ZFS and Ceph, what a lovely couple they make!

ZFS and Ceph, what a lovely couple they make! 958 467 Michiel Manten

Stable, secure data storage is probably one of the most important things in today’s data driven world. With the ability to scale fast. Combining two great storage solutions provides you with all those in one. ZFS and Ceph are a couple that cannot easily be beaten!

Why is that? The short explanation is scalability. ZFS is a solution which ‘scales up’ as no other, while Ceph is built to ‘scale out’. The term ‘scaling up’ means to extend the storage pool with additional disks which are fully available for the filesystems that use the pool. This model is generally limited by the amount of disks that can be added to a node. ‘Scaling out’ is a different way of growing the storage capacity; not by adding disks (or bigger disks) to a machine or pool, but by adding storage nodes (a storage server with network, compute and storage capacity) to the existing storage capacity. This model is mostly limited by the bandwidth between the different nodes.

That makes it far more easier to grow your storage infrastructure, because you don’t have to change the current hardware architecture expect for the capacity.

Easily scaling up with ZFS

ZFS is a combined file system and logical volume manager partly developed by Sun Microsystems. The ZFS name stands for nothing; briefly assigned the backronym “Zettabyte File System”, it is no longer considered an initialism. ZFS is very scalable, and includes extensive protection against data corruption, support for high storage capacities, efficient data compression, integration of the concepts of filesystem and volume management, snapshots and copy-on-write clones, continuous integrity checking and automatic repair, RAID-Z, native NFSv4 ACLs, and can be very precisely configured.

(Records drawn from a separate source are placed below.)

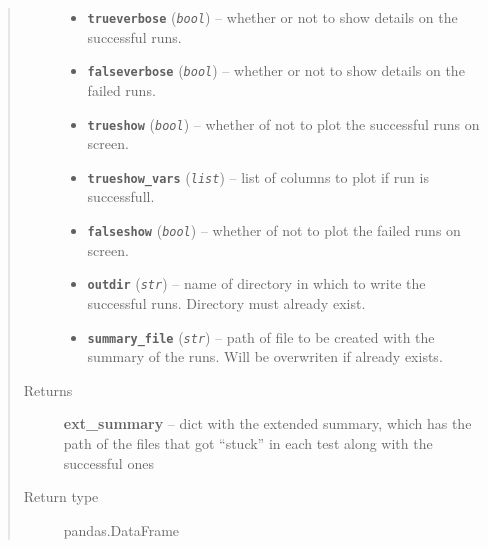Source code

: \documentclass[a4paper,10pt,oneside]{sphinxmanual}
\begin{document}
\begin{fulllineitems}
\begin{quote}
\begin{description}
\begin{itemize}
\item {} 
\textbf{\texttt{trueverbose}} (\emph{\texttt{bool}}) -- whether or not to show details on the successful runs.

\item {} 
\textbf{\texttt{falseverbose}} (\emph{\texttt{bool}}) -- whether or not to show details on the failed runs.

\item {} 
\textbf{\texttt{trueshow}} (\emph{\texttt{bool}}) -- whether of not to plot the successful runs on screen.

\item {} 
\textbf{\texttt{trueshow\_vars}} (\emph{\texttt{list}}) -- list of columns to plot if run is successfull.

\item {} 
\textbf{\texttt{falseshow}} (\emph{\texttt{bool}}) -- whether of not to plot the failed runs on screen.

\item {} 
\textbf{\texttt{outdir}} (\emph{\texttt{str}}) -- name of directory in which to write the successful runs. Directory must already exist.

\item {} 
\textbf{\texttt{summary\_file}} (\emph{\texttt{str}}) -- path of file to be created with the summary of the runs. Will be overwriten if already exists.

\end{itemize}

\item[{Returns}] \leavevmode
\textbf{ext\_summary} -- dict with the extended summary, which has the path of the files that got ``stuck'' in each test along with the successful ones

\item[{Return type}] \leavevmode
pandas.DataFrame

\end{description}\end{quote}

\end{fulllineitems}

\end{document}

Unlike most files systems, ZFS combines the features of a file system and a volume manager. This means that as supposed to other file systems, ZFS can create a file system that spans across a series of drives or a pool. Not only that; you can add storage to a pool by adding more drives. ZFS will handle partitioning and formatting.

Easily scaling out with Ceph

Ceph is a storage solution that provides applications with object, block, and file system storage. All in a single unified storage cluster. It is flexible, exceptionally reliable, and easy to manage. Ceph decouples the storage software from the underlying hardware. This enables you to build much larger storage clusters with less effort. You can scale out storage clusters indefinitely, using economical commodity hardware, and you can replace hardware easily when it malfunctions or fails. I explained more about Ceph storage here: and here:

The two combined

With that said, I often see organizations start using open source software defined storage with ZFS. Looking at the growth potential of open source storage; there is no limit to how fast companies’ data size grow; it’s stable, highly redundant, cheap, and fast. Because of this, the open source storage systems are ‘abused’ to the max. Now when this happens, the environment grows and at one point the storage infrastructure is ten times larger than imagined when started.

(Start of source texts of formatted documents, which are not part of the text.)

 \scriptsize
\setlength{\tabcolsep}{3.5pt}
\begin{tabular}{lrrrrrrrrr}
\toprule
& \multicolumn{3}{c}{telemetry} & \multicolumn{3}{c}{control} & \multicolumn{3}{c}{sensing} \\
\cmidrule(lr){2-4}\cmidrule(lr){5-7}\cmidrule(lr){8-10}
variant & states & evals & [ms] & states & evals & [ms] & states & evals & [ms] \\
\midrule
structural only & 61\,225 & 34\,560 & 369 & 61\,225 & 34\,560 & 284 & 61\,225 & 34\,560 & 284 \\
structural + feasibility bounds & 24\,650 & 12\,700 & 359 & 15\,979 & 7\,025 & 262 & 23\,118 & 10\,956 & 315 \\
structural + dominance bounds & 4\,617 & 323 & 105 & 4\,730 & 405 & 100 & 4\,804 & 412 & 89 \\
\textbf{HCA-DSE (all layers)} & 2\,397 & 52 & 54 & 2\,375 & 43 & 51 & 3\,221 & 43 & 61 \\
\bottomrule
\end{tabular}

At some point the size of the data grows so fast that the ZFS storage controller node(s) are at the maximum capacity of what they can handle. At this moment you will need to migrate the data to a new ZFS system. At this point it would be very nice to have a way to scale the storage out (combine more units) instead of only up (grow units bigger). This is where Ceph storage complements ZFS. With Ceph you will never have to carry out data migrations when you grow because you will add new storage servers to grow capacity or to remove older storage servers; CEPH will always redistribute the data to make optimal use of all capacity of the platform (storage, compute and networking). Where ZFS can start with little hardware investment though, CEPH requires more hardware as it doesn’t accept compromising the data consistency by storing all data (at least) 3 times.

That’s why ZFS and CEPH make such a great storage couple, each with their own specific use cases within the organization. For example; ZFS is often used for creating a backup or to build archive data, while Ceph provides the S3 cloud storage and virtual disk storage for virtual machines. In other cases, ZFS is used for file system storage while Ceph provides the block storage infrastructure.

And with both solutions being open source and software defined, as you can imagine we at Fairbanks and 42on love them both equally for their own merits, and even more as a complementary couple. And whoever said you had to choose your favorite from such a lovely couple? That makes me curious however: do you use both solutions or did you pick only one for your storage infrastructure?

Follow up on Ceph

Follow up on Ceph 1200 400 Michiel Manten

April 3rd, 2019 I posted a Linkedin article about the basics of Ceph, a cloud storage platform often used in combination with OpenStack. Since then, I got a lot of questions to explain a bit more of the mechanics of Ceph. As Fairbanks also incorporated Ceph service provider 42on, I started to dive a little deeper into the subject. In this article I share my understandings of the techniques to answer some of your questions. I hope it helps you understand more about Ceph and why it is such an interesting storage platform. If you have any questions, please feel free to comment or e-mail me. For truly in depth understanding of Ceph I will get you in contact with our new colleagues of 42on.

What does “Ceph is scalable object, block and file system storage” mean?

As explained in my post in april, Ceph is a software defined storage solution that can scale both in performance and capacity. Ceph is used to build multi petabyte storage clusters. The basic building blocks of a Ceph storage cluster are the storage nodes. These storage nodes are commodity servers containing commodity hard drives and/or flash storage. Ceph is ´self healing´ and provides infinite scalability and redundancy and is able to grow in a linear way physically and financially. Financial scalability means that you invest in the amount of storage you need at this moment, not the amount you might need over, for example, five years.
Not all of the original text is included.